Jurassic Park and other bits of dinosauriana presented me with the results of paleontology, but that National Geographic article expressed the romance of paleontology. I didn’t want to just learn about what researchers like Paul Sereno, Jack Horner, John Ostrom, and Bob Bakker were doing; I wanted to chase dinosaurs just as they did. I’ve had a chance to do a little of that in the badlands of Utah, New Mexico, and Montana, but the unwieldy, unconventional trajectory of my post-college life has given me a different outlet for my obsession with prehistory.

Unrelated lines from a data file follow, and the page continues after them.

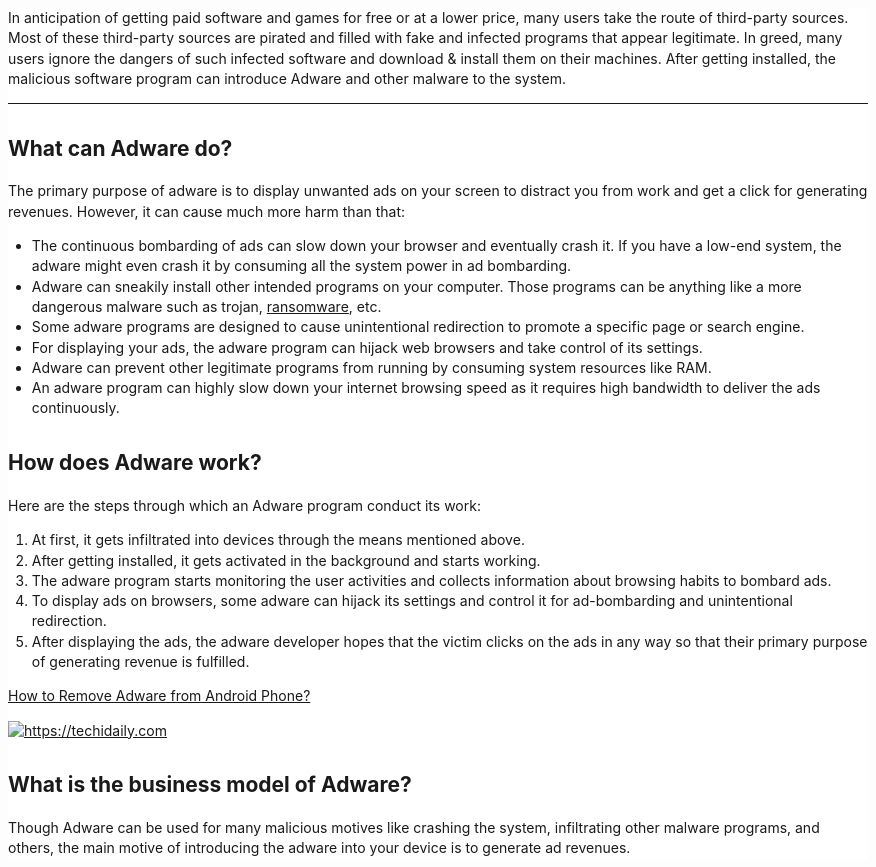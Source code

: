 In anticipation of getting paid software and games for free or at a lower price, many users take the route of third-party sources. Most of these third-party sources are pirated and filled with fake and infected programs that appear legitimate. In greed, many users ignore the dangers of such infected software and download & install them on their machines. After getting installed, the malicious software program can introduce Adware and other malware to the system.

---

## What can Adware do?

The primary purpose of adware is to display unwanted ads on your screen to distract you from work and get a click for generating revenues. However, it can cause much more harm than that:

* The continuous bombarding of ads can slow down your browser and eventually crash it. If you have a low-end system, the adware might even crash it by consuming all the system power in ad bombarding.
* Adware can sneakily install other intended programs on your computer. Those programs can be anything like a more dangerous malware such as trojan, [ransomware](https://tools.techidaily.com/malwarefox/products/), etc.
* Some adware programs are designed to cause unintentional redirection to promote a specific page or search engine.
* For displaying your ads, the adware program can hijack web browsers and take control of its settings.
* Adware can prevent other legitimate programs from running by consuming system resources like RAM.
* An adware program can highly slow down your internet browsing speed as it requires high bandwidth to deliver the ads continuously.

## How does Adware work?

Here are the steps through which an Adware program conduct its work:

1. At first, it gets infiltrated into devices through the means mentioned above.
2. After getting installed, it gets activated in the background and starts working.
3. The adware program starts monitoring the user activities and collects information about browsing habits to bombard ads.
4. To display ads on browsers, some adware can hijack its settings and control it for ad-bombarding and unintentional redirection.
5. After displaying the ads, the adware developer hopes that the victim clicks on the ads in any way so that their primary purpose of generating revenue is fulfilled.

[How to Remove Adware from Android Phone?](https://tools.techidaily.com/malwarefox/products/)


<a href="https://appsumo.8odi.net/c/5597632/2094477/7443" target="_top" id="2094477">
  <img src="//a.impactradius-go.com/display-ad/7443-2094477" border="0" alt="https://techidaily.com" width="728" height="90"/>
</a>
<img height="0" width="0" src="https://appsumo.8odi.net/i/5597632/2094477/7443" style="position:absolute;visibility:hidden;" border="0" />


## What is the business model of Adware?

Though Adware can be used for many malicious motives like crashing the system, infiltrating other malware programs, and others, the main motive of introducing the adware into your device is to generate ad revenues.
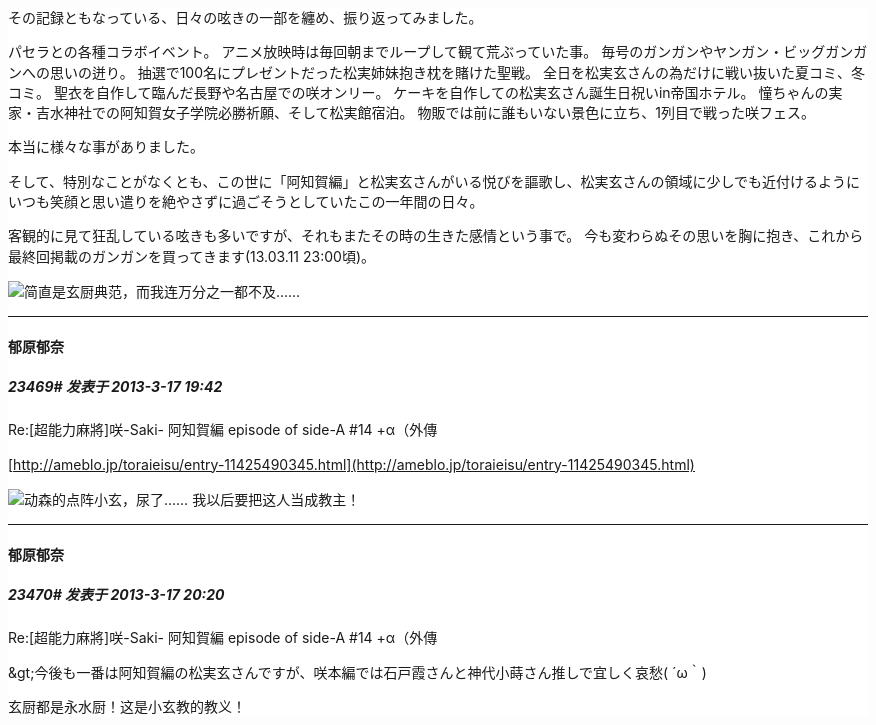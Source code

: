 その記録ともなっている、日々の呟きの一部を纏め、振り返ってみました。

パセラとの各種コラボイベント。
アニメ放映時は毎回朝までループして観て荒ぶっていた事。
毎号のガンガンやヤンガン・ビッグガンガンへの思いの迸り。
抽選で100名にプレゼントだった松実姉妹抱き枕を賭けた聖戦。
全日を松実玄さんの為だけに戦い抜いた夏コミ、冬コミ。
聖衣を自作して臨んだ長野や名古屋での咲オンリー。
ケーキを自作しての松実玄さん誕生日祝いin帝国ホテル。
憧ちゃんの実家・吉水神社での阿知賀女子学院必勝祈願、そして松実館宿泊。
物販では前に誰もいない景色に立ち、1列目で戦った咲フェス。

本当に様々な事がありました。

そして、特別なことがなくとも、この世に「阿知賀編」と松実玄さんがいる悦びを謳歌し、松実玄さんの領域に少しでも近付けるようにいつも笑顔と思い遣りを絶やさずに過ごそうとしていたこの一年間の日々。

客観的に見て狂乱している呟きも多いですが、それもまたその時の生きた感情という事で。
今も変わらぬその思いを胸に抱き、これから最終回掲載のガンガンを買ってきます(13.03.11 23:00頃)。

<img src="https://static.saraba1st.com/image/smiley/face/178.gif" referrerpolicy="no-referrer">简直是玄厨典范，而我连万分之一都不及……







-----

####  郁原郁奈  
##### 23469#       发表于 2013-3-17 19:42

Re:[超能力麻將]咲-Saki- 阿知賀編 episode of side-A #14 +α（外傳


[http://ameblo.jp/toraieisu/entry-11425490345.html](http://ameblo.jp/toraieisu/entry-11425490345.html)

<img src="https://static.saraba1st.com/image/smiley/face/178.gif" referrerpolicy="no-referrer">动森的点阵小玄，尿了……
我以后要把这人当成教主！







-----

####  郁原郁奈  
##### 23470#       发表于 2013-3-17 20:20

Re:[超能力麻將]咲-Saki- 阿知賀編 episode of side-A #14 +α（外傳



&amp;gt;今後も一番は阿知賀編の松実玄さんですが、咲本編では石戸霞さんと神代小蒔さん推しで宜しく哀愁( ´ω｀)


玄厨都是永水厨！这是小玄教的教义！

With a bit of skill, a lot of luck, and a gracious amount of kindness from friends, I’ve been able to hack it as a science writer. From my unremarkable beginnings as an independent blogger six years ago, I’ve been fortunate to blog for ScienceBlogs.com, WIRED Science, and Smithsonian, not to mention write for a variety of popular publications and have two books down (with more on the way). I never intended to be a professional science writer, but this is the pathway my passion for paleontology has led me down.
When my nine year old self picked up the dinosaur issue of National Geographic, I had no idea that I’d wind up writing about natural history and prehistoric life for a living, much less that I’d be a blogger for the very same magazine. And even though I’m not the professional paleontologist that I dreamed I would someday become, I can still credit a significant part of my scientific aspirations to that issue of National Geographic. The article showed me that dinosaurs were far more than old bones, and that I might someday have something to contribute to our ever-changing understanding of ancient lives.
All of this is the long way to say that I’m honored to have a place in this new pocket of the science writing ecosystem, especially alongside friends Ed Yong, Carl Zimmer, and Virginia Hughes. This is a dream come true for me, and I hope you’ll join me as I continue to tell tales of evolution, extinction, and survival through the ages.